I’ll sidestep a long debate over their methods and conclusions* and just temporarily assume the conclusions are correct. Some of itheir data supports a standard “common sense” conclusion. If you are generally “happy”, you make people around you feel happier. Unhappy people make other people feel sad. Most people would agree on the basis of their own anecdotal evidence.

You could account for a lot of the effect through the processes of human interaction. We all spend most of our time communicating in one way or another. It would be strange if emotions expressed in our communications didn’t influence other people.

All the same, it’s a fascinating suggestion that emotions are being transmitted as if they were infections. “Memes”, maybe, although I don’t like using the term, except as a metaphor, and it’s far too easy for metaphors to get taken as literal truths. (Universe created in seven days, for instance.)

The BMJ article doesn’t suggest an explanatory transmission mechanism. This is disappointing, given that they have managed to come up with a measurable concept of “happiness”. Sort of sidestepping centuries of philosophical debate, really. Not invalidating it – a few indices can’t account for human consciousness – but approximating emotions in a quantifiable way, so the researchers could do statistical tests and chart their results.

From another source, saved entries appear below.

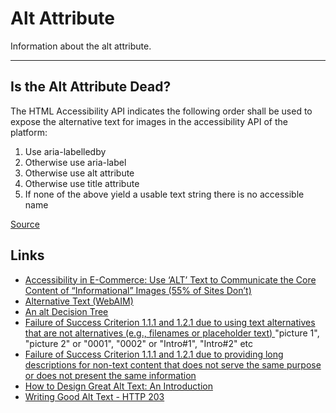 # Alt Attribute

Information about the alt attribute.

---

## Is the Alt Attribute Dead?

The HTML Accessibility API indicates the following order shall be used to expose the alternative text for images in the accessibility API of the platform:  
  
1. Use aria-labelledby  
2. Otherwise use aria-label  
3. Otherwise use alt attribute  
4. Otherwise use title attribute  
5. If none of the above yield a usable text string there is no accessible name
   
[Source]([https://www.levelaccess.com/is-the-alt-attribute-dead/](https://www.levelaccess.com/is-the-alt-attribute-dead/))

## Links

- [Accessibility in E-Commerce: Use ‘ALT’ Text to Communicate the Core Content of “Informational” Images (55% of Sites Don’t)](https://baymard.com/blog/informational-image-accessibility)
- [Alternative Text (WebAIM)](https://webaim.org/techniques/alttext/)
- [An alt Decision Tree](https://www.w3.org/WAI/tutorials/images/decision-tree/)
- [Failure of Success Criterion 1.1.1 and 1.2.1 due to using text alternatives that are not alternatives (e.g., filenames or placeholder text)  ](https://www.w3.org/WAI/WCAG21/Techniques/failures/F30)
   "picture 1", "picture 2" or "0001", "0002" or "Intro#1", "Intro#2" etc
- [Failure of Success Criterion 1.1.1 and 1.2.1 due to providing long descriptions for non-text content that does not serve the same purpose or does not present the same information](https://www.w3.org/WAI/WCAG21/Techniques/failures/F67)
- [How to Design Great Alt Text: An Introduction](https://www.deque.com/blog/great-alt-text-introduction/)
- [Writing Good Alt Text - HTTP 203](https://www.youtube.com/watch?v=flf2vS0IoRs)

Off the top of my head, I can guess at a few possible mechanisms – admittedly, all are crackpot theories, but they could be tested – such as people tending to synchronise their brainwaves with those of people they are close to; the action of pheremones; subconscious mirroring of others’ physical state, and so on.

Footnotes, even, as well as references.
* E.g Sampling factors that might have influenced the results included genetics (they focused on family groups), environment (living in a spatially limited area and, so, probably in the same social strata) and the tendency of people to associate with people that they identify with (they looked at friends.)

And now for something completely different

This is really interesting. It’s a programme from teacher’s tv about brain research. (Yes, Teacher’s TV. I kid you not. It’s not all Key stage 3 in Geography.)

It really makes you think. The savant skills are amazing. There’s an experiment that seems to show that turning off a bit of the brain makes people better at seeing what’s really there. There’s loads about the nature of creative thought.